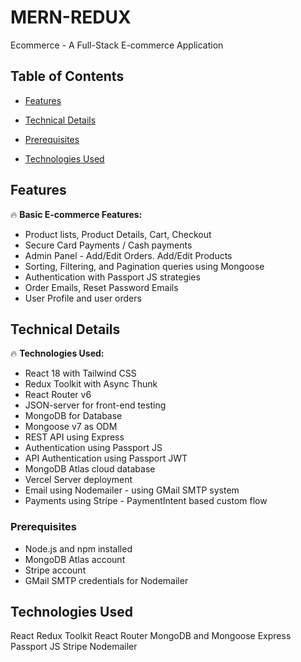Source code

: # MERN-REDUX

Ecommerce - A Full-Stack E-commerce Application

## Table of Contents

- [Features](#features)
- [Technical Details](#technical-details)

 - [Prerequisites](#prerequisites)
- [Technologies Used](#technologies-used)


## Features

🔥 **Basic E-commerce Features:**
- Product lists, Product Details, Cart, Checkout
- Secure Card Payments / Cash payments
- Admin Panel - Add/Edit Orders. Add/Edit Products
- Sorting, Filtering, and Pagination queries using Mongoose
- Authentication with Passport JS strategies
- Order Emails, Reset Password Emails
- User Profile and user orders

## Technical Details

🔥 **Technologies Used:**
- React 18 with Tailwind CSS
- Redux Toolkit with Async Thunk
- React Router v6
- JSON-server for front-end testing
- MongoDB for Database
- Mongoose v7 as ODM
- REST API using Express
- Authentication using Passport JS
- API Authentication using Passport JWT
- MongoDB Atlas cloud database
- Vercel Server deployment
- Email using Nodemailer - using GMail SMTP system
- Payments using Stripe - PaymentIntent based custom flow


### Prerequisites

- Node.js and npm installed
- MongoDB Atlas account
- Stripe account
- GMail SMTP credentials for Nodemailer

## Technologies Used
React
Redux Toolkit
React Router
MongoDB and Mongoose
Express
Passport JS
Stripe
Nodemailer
============================================================
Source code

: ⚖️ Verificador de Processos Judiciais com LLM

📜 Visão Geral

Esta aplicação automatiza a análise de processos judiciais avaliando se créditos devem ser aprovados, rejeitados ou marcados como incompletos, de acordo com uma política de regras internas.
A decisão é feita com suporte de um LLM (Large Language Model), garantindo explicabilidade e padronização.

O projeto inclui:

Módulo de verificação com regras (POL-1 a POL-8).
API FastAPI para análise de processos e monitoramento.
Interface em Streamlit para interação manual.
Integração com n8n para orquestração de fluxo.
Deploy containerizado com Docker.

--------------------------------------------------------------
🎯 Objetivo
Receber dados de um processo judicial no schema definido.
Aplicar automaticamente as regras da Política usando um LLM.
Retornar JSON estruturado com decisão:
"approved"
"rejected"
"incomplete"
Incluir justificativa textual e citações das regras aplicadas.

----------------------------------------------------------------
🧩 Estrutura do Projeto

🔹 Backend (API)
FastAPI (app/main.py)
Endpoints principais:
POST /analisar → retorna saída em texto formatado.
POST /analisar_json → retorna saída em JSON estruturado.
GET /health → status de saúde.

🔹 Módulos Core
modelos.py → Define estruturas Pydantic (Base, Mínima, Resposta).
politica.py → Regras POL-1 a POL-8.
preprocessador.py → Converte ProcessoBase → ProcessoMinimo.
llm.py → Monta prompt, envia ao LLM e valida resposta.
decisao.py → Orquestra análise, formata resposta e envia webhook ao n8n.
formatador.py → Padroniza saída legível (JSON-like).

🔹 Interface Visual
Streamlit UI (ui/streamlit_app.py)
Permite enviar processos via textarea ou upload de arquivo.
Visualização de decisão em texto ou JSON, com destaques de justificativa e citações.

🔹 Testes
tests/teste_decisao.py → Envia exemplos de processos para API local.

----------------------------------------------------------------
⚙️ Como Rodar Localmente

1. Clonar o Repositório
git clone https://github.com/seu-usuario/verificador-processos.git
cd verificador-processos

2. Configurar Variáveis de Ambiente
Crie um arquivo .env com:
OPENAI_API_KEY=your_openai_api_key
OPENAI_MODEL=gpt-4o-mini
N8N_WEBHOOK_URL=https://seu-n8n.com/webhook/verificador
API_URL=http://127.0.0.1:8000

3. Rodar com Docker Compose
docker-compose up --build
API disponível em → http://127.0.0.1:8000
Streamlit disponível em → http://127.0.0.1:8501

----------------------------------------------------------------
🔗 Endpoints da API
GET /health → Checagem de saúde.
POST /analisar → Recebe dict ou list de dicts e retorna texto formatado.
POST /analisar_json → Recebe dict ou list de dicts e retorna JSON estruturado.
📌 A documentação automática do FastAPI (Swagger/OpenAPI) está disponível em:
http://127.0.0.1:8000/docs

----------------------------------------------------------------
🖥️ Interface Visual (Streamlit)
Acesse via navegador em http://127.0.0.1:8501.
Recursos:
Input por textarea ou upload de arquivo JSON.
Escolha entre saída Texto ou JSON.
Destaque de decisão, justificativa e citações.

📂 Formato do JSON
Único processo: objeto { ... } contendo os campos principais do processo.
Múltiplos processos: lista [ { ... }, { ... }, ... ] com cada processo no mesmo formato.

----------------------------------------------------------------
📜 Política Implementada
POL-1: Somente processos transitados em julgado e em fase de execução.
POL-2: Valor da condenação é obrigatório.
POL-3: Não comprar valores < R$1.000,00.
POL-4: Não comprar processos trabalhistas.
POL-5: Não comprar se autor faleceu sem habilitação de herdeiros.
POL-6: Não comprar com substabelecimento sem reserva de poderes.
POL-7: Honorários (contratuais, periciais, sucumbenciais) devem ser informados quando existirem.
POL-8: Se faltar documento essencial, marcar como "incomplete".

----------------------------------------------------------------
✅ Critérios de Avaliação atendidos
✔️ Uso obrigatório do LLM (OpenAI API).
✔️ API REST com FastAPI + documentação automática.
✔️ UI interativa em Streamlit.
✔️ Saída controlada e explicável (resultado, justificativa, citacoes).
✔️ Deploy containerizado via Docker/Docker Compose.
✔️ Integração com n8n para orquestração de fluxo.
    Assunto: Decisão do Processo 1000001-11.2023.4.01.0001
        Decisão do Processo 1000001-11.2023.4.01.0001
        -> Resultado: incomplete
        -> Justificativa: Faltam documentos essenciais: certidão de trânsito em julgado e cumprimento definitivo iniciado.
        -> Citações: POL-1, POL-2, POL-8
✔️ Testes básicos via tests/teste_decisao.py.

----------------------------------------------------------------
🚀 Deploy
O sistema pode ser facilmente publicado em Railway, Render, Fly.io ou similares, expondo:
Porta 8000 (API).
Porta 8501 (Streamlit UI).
============================================================
Look through the records and count each line that holds "análise". Write only the total.

» OUTPUT:
3